How to improve performance for massive merge insert?

Question

How to improve performance for massive merge insert?

I am trying to insert data from my SQL db into Neo4J. I have a CSV file where each line generates 4-5 entities and some relationships between them. Entities can be duplicated between lines, and I want to create uniqueness.

What am I doing now:

create restrictions for each label to create uniqueness.
CSV iteration:
- start a transaction
- create merge statements for objects
- create merge operations for relationships
- make a transaction

I have bad results. Then I tried to complete the transaction every X rows (X was 100, 500, 1000 and 5000).
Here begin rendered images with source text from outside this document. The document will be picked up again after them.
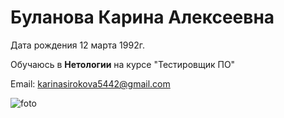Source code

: # Буланова Карина Алексеевна

Дата рождения 12 марта 1992г.

Обучаюсь в **Нетологии** на курсе "Тестировщик ПО"

Email: karinasirokova5442@gmail.com

![foto](https://sun9-16.userapi.com/impg/c857728/v857728773/1f446a/VS3Uif8ZJng.jpg?size=800x1130&quality=96&sign=d875d57e0216e631440bf9e444b6d1b1&type=album)

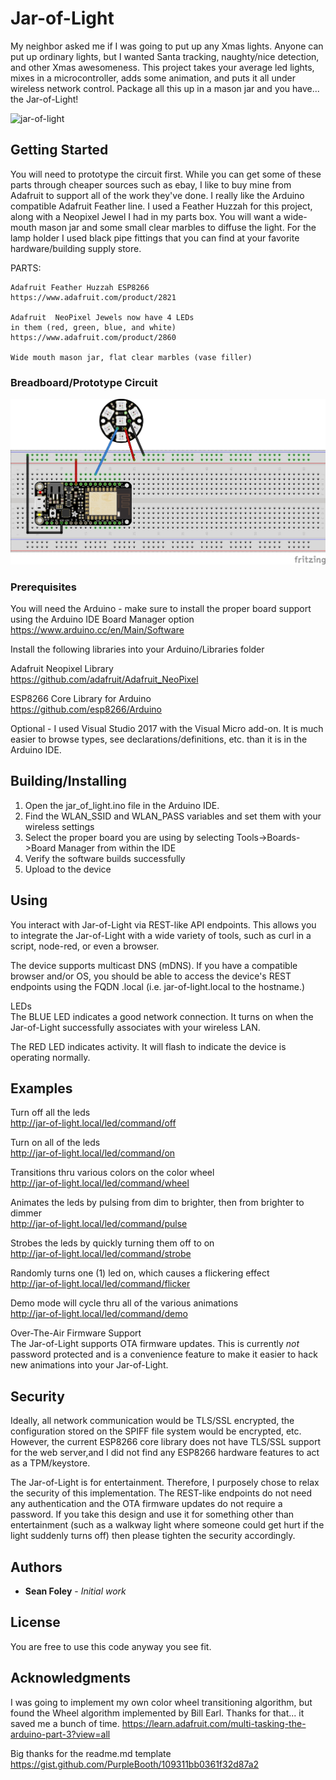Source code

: # Jar-of-Light
My neighbor asked me if I was going to put up any Xmas lights. Anyone can put up ordinary lights, but 
I wanted Santa tracking, naughty/nice detection, and other Xmas awesomeness. This project takes your 
average led lights, mixes in a microcontroller, adds some animation, and puts it all under wireless 
network control.  Package all this up in a mason jar and you have... the Jar-of-Light!

![jar-of-light](./media/jar-of-light-01.jpg)

## Getting Started

You will need to prototype the circuit first.  While you can get some of these parts through cheaper sources such as ebay,
I like to buy mine from Adafruit to support all of the work they've done.  I really like the Arduino compatible
Adafruit Feather line.  I used a Feather Huzzah for this project, along with a Neopixel Jewel I had in my 
parts box. You will want a wide-mouth mason jar and some small clear marbles to diffuse the light. For the 
lamp holder I used black pipe fittings that you can find at your favorite hardware/building supply store.

PARTS:

    Adafruit Feather Huzzah ESP8266
    https://www.adafruit.com/product/2821

    Adafruit  NeoPixel Jewels now have 4 LEDs 
	in them (red, green, blue, and white) 
    https://www.adafruit.com/product/2860

    Wide mouth mason jar, flat clear marbles (vase filler)


### Breadboard/Prototype Circuit

![breadboard circuit diagram](./media/jar-of-light-breadboard.jpg)

### Prerequisites

You will need the Arduino - make sure to install the proper board
support using the Arduino IDE Board Manager option  
https://www.arduino.cc/en/Main/Software

Install the following libraries into your Arduino/Libraries folder

Adafruit Neopixel Library  
https://github.com/adafruit/Adafruit_NeoPixel

ESP8266 Core Library for Arduino  
https://github.com/esp8266/Arduino

Optional - I used Visual Studio 2017 with the Visual Micro add-on.  It is much easier
to browse types, see declarations/definitions, etc. than it is in the Arduino IDE.

## Building/Installing

1.  Open the jar_of_light.ino file in the Arduino IDE.
1.  Find the WLAN_SSID and WLAN_PASS variables and set them with your wireless settings
1.  Select the proper board you are using by selecting Tools->Boards->Board Manager from within the IDE
1.  Verify the software builds successfully
1.  Upload to the device

## Using

You interact with Jar-of-Light via REST-like API endpoints. This allows you to integrate 
the Jar-of-Light with a wide variety of tools, such as curl in a script, node-red, or even a browser.

The device supports multicast DNS (mDNS).  If you have a compatible browser and/or OS, you should
be able to access the device's REST endpoints using the FQDN .local (i.e. jar-of-light.local to
the hostname.)

LEDs  
The BLUE LED indicates a good network connection.  It turns on when the Jar-of-Light successfully
associates with your wireless LAN.

The RED LED indicates activity. It will flash to indicate the device is operating normally.

## Examples

Turn off all the leds  
http://jar-of-light.local/led/command/off

Turn on all of the leds  
http://jar-of-light.local/led/command/on

Transitions thru various colors on the color wheel  
http://jar-of-light.local/led/command/wheel

Animates the leds by pulsing from dim to brighter, then
from brighter to dimmer  
http://jar-of-light.local/led/command/pulse

Strobes the leds by quickly turning them off to on  
http://jar-of-light.local/led/command/strobe

Randomly turns one (1) led on, which causes
a flickering effect  
http://jar-of-light.local/led/command/flicker

Demo mode will cycle thru all of the various animations  
http://jar-of-light.local/led/command/demo


Over-The-Air Firmware Support  
The Jar-of-Light supports OTA firmware updates. This is currently *not* password 
protected and is a convenience feature to make it easier to hack new animations 
into your Jar-of-Light.

## Security

Ideally, all network communication would be TLS/SSL encrypted, the configuration stored on 
the SPIFF file system would be encrypted, etc. However, the current ESP8266 core library 
does not have TLS/SSL support for the web server,and I did not find any ESP8266 hardware 
features to act as a TPM/keystore.  

The Jar-of-Light is for entertainment. Therefore, I purposely chose to relax the 
security of this implementation.  The REST-like endpoints do not need any authentication 
and the OTA firmware updates do not require a password. If you take this design and use it 
for something other than entertainment (such as a walkway light where someone could get 
hurt if the light suddenly turns off) then please tighten the security accordingly.

## Authors

* **Sean Foley** - *Initial work*

## License

You are free to use this code anyway you see fit.

## Acknowledgments
I was going to implement my own color wheel transitioning algorithm, but found the 
Wheel algorithm implemented by Bill Earl.  Thanks for that... it saved me a bunch
of time.
https://learn.adafruit.com/multi-tasking-the-arduino-part-3?view=all

Big thanks for the readme.md template
https://gist.github.com/PurpleBooth/109311bb0361f32d87a2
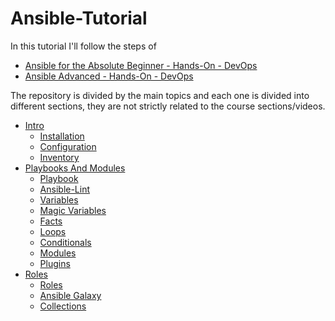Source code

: # Ansible-Tutorial

In this tutorial I'll follow the steps of 
- [Ansible for the Absolute Beginner - Hands-On - DevOps](https://www.udemy.com/course/learn-ansible/)
- [Ansible Advanced - Hands-On - DevOps](https://www.udemy.com/course/learn-ansible-advanced/)

The repository is divided by the main topics and each one is divided into 
different sections, they are not strictly related to the course sections/videos.

- [Intro](./00%20-%20Intro.md)
    - [Installation](./00%20-%20Intro.md#installation)
    - [Configuration](./00%20-%20Intro.md#configuration)
    - [Inventory](./00%20-%20Intro.md#inventory)
- [Playbooks And Modules](./01%20-%20Playbooks%20And%20Modules.md)
    - [Playbook](./01%20-%20Playbooks%20And%20Modules.md#Playbook)
    - [Ansible-Lint](./01%20-%20Playbooks%20And%20Modules.md#ansible-lint)
    - [Variables](./01%20-%20Playbooks%20And%20Modules.md#variables)
    - [Magic Variables](./01%20-%20Playbooks%20And%20Modules.md#magic-variables)
    - [Facts](./01%20-%20Playbooks%20And%20Modules.md#facts)
    - [Loops](./01%20-%20Playbooks%20And%20Modules.md#loops)
    - [Conditionals](./01%20-%20Playbooks%20And%20Modules.md#conditionals)
    - [Modules](./01%20-%20Playbooks%20And%20Modules.md#modules)
    - [Plugins](./01%20-%20Playbooks%20And%20Modules.md#plugins)
- [Roles](./02%20-%20Roles.md)
    - [Roles](./02%20-%20Roles.md#roles)
    - [Ansible Galaxy](./02%20-%20Roles.md#ansible-galaxy)
    - [Collections](./02%20-%20Roles.md#collections)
This is better now, but I still have two problems:

he is slow. an average of about 1-1.5 seconds per 100 rows. (line = 4-5 entities and 4-5 relationships).
This is getting worse as I keep adding data. Usually I start at 400-500 ms per 100 lines, and after ~ 5000 lines I go for ~ 4-5 seconds per 100 lines.

From what I know, my restriction also creates an index for this field. This is the field that is used when I create a new node with MERGE. Any chance he is not using an index?

What is the best practice for increasing productivity? I saw BatchInserter but was not sure if I can use it with MERGE operations.

thank

+3

neo4j

Zach moshe Mar 2 '14 at 15:51

source share

No one has answered this question yet.

See similar questions:

4

create unique and slow merges

0

Neo4j: Best way to batch exchange nodes using Cypher?